■ Work request ■
A faithful repeat of all the records, with no image kept, is the required answer.

■ Dataset excerpts ■
====================

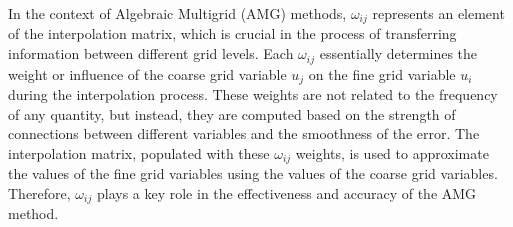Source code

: \documentclass[11pt]{book}
\begin{document}
In the context of Algebraic Multigrid (AMG) methods, $\omega_{ij}$ represents an element of the interpolation matrix, which is crucial in the process of transferring information between different grid levels. Each $\omega_{ij}$ essentially determines the weight or influence of the coarse grid variable $u_j$ on the fine grid variable $u_i$ during the interpolation process. These weights are not related to the frequency of any quantity, but instead, they are computed based on the strength of connections between different variables and the smoothness of the error. The interpolation matrix, populated with these $\omega_{ij}$ weights, is used to approximate the values of the fine grid variables using the values of the coarse grid variables. Therefore, $\omega_{ij}$ plays a key role in the effectiveness and accuracy of the AMG method.
\end{document}
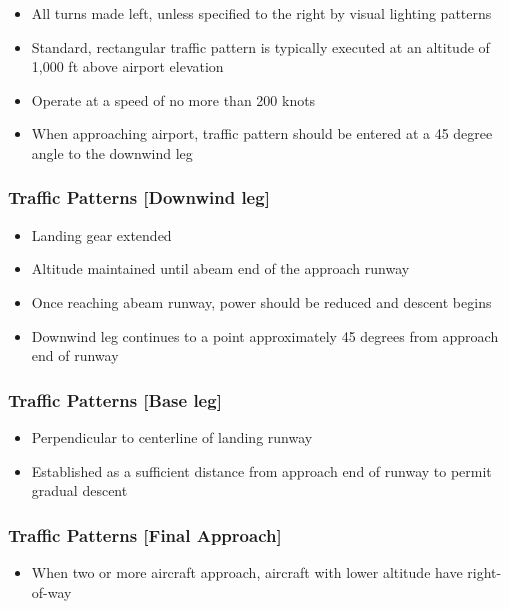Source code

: \documentclass{article}
\begin{document}
\begin{itemize}
\item All turns made left, unless specified to the right by visual lighting patterns
\item Standard, rectangular traffic pattern is typically executed at an altitude of 1,000 ft above airport elevation
\item Operate at a speed of no more than 200 knots
\item When approaching airport, traffic pattern should be entered at a 45 degree angle to the downwind leg
\end{itemize}

\subsubsection*{Traffic Patterns [Downwind leg]}

\begin{itemize}
\item Landing gear extended
\item Altitude maintained until abeam end of the approach runway
\item Once reaching abeam runway, power should be reduced and descent begins
\item Downwind leg continues to a point approximately 45 degrees from approach end of runway
\end{itemize}

\subsubsection*{Traffic Patterns [Base leg]}

\begin{itemize}
\item Perpendicular to centerline of landing runway
\item Established as a sufficient distance from approach end of runway to permit gradual descent
\end{itemize}

\subsubsection*{Traffic Patterns [Final Approach]}

\begin{itemize}
\item When two or more aircraft approach, aircraft with lower altitude have right-of-way
\end{itemize}
\end{document}

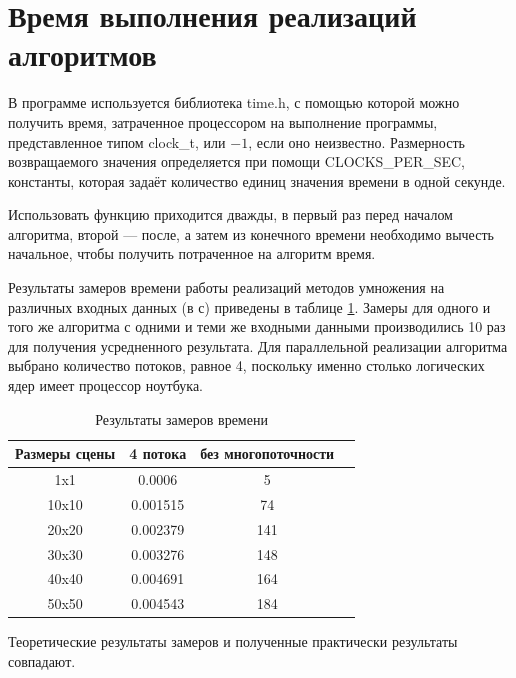 \section{Время выполнения реализаций алгоритмов}

В программе используется библиотека time.h, с помощью которой можно получить время, затраченное процессором на выполнение программы, представленное типом clock\_t, или $-1$, если оно неизвестно. Размерность возвращаемого значения определяется при помощи CLOCKS\_PER\_SEC, константы, которая задаёт количество единиц значения времени в одной секунде.

Использовать функцию приходится дважды, в первый раз перед началом алгоритма, второй — после, а затем из конечного времени необходимо вычесть начальное, чтобы получить потраченное на алгоритм время.

Результаты замеров времени работы реализаций методов умножения на различных входных данных (в с) приведены в таблице \ref{tbl:times}. Замеры для одного и того же алгоритма с одними и теми же входными данными производились 10 раз для получения усредненного результата. Для параллельной реализации алгоритма выбрано количество потоков, равное 4, поскольку именно столько логических ядер имеет процессор ноутбука.

\begin{table}[h]
	\begin{center}
		\begin{threeparttable}
			\captionsetup{justification=raggedright,singlelinecheck=off}
			\caption{\label{tbl:times}Результаты замеров времени}
			\begin{tabular}{|c|c|c|c|}
				\hline
				Размеры сцены &4 потока &без многопоточности\\
				\hline
				1x1 & 0.0006 & 5\\ 
				\hline
				10x10 & 0.001515 & 74\\ 
				\hline
				20x20 & 0.002379 & 141\\ 
				\hline
				30x30 & 0.003276 & 148\\ 
				\hline
				40x40 & 0.004691 & 164\\ 
				\hline
				50x50 & 0.004543 & 184\\
				\hline
			\end{tabular}
		\end{threeparttable}
	\end{center}
\end{table}

Теоретические результаты замеров и полученные практически результаты совпадают.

====================

■ Output of the task ■
Source code

: \documentclass[11pt]{book}
\begin{document}
In the context of Algebraic Multigrid (AMG) methods, $\omega_{ij}$ represents an element of the interpolation matrix, which is crucial in the process of transferring information between different grid levels. Each $\omega_{ij}$ essentially determines the weight or influence of the coarse grid variable $u_j$ on the fine grid variable $u_i$ during the interpolation process. These weights are not related to the frequency of any quantity, but instead, they are computed based on the strength of connections between different variables and the smoothness of the error. The interpolation matrix, populated with these $\omega_{ij}$ weights, is used to approximate the values of the fine grid variables using the values of the coarse grid variables. Therefore, $\omega_{ij}$ plays a key role in the effectiveness and accuracy of the AMG method.
\end{document}
Source code

: \documentclass{article}
\begin{document}
\begin{itemize}
\item All turns made left, unless specified to the right by visual lighting patterns
\item Standard, rectangular traffic pattern is typically executed at an altitude of 1,000 ft above airport elevation
\item Operate at a speed of no more than 200 knots
\item When approaching airport, traffic pattern should be entered at a 45 degree angle to the downwind leg
\end{itemize}

\subsubsection*{Traffic Patterns [Downwind leg]}

\begin{itemize}
\item Landing gear extended
\item Altitude maintained until abeam end of the approach runway
\item Once reaching abeam runway, power should be reduced and descent begins
\item Downwind leg continues to a point approximately 45 degrees from approach end of runway
\end{itemize}

\subsubsection*{Traffic Patterns [Base leg]}

\begin{itemize}
\item Perpendicular to centerline of landing runway
\item Established as a sufficient distance from approach end of runway to permit gradual descent
\end{itemize}

\subsubsection*{Traffic Patterns [Final Approach]}

\begin{itemize}
\item When two or more aircraft approach, aircraft with lower altitude have right-of-way
\end{itemize}
\end{document}

 \section{Время выполнения реализаций алгоритмов}

В программе используется библиотека time.h, с помощью которой можно получить время, затраченное процессором на выполнение программы, представленное типом clock\_t, или $-1$, если оно неизвестно. Размерность возвращаемого значения определяется при помощи CLOCKS\_PER\_SEC, константы, которая задаёт количество единиц значения времени в одной секунде.

Использовать функцию приходится дважды, в первый раз перед началом алгоритма, второй — после, а затем из конечного времени необходимо вычесть начальное, чтобы получить потраченное на алгоритм время.

Результаты замеров времени работы реализаций методов умножения на различных входных данных (в с) приведены в таблице \ref{tbl:times}. Замеры для одного и того же алгоритма с одними и теми же входными данными производились 10 раз для получения усредненного результата. Для параллельной реализации алгоритма выбрано количество потоков, равное 4, поскольку именно столько логических ядер имеет процессор ноутбука.

\begin{table}[h]
	\begin{center}
		\begin{threeparttable}
			\captionsetup{justification=raggedright,singlelinecheck=off}
			\caption{\label{tbl:times}Результаты замеров времени}
			\begin{tabular}{|c|c|c|c|}
				\hline
				Размеры сцены &4 потока &без многопоточности\\
				\hline
				1x1 & 0.0006 & 5\\ 
				\hline
				10x10 & 0.001515 & 74\\ 
				\hline
				20x20 & 0.002379 & 141\\ 
				\hline
				30x30 & 0.003276 & 148\\ 
				\hline
				40x40 & 0.004691 & 164\\ 
				\hline
				50x50 & 0.004543 & 184\\
				\hline
			\end{tabular}
		\end{threeparttable}
	\end{center}
\end{table}

Теоретические результаты замеров и полученные практически результаты совпадают.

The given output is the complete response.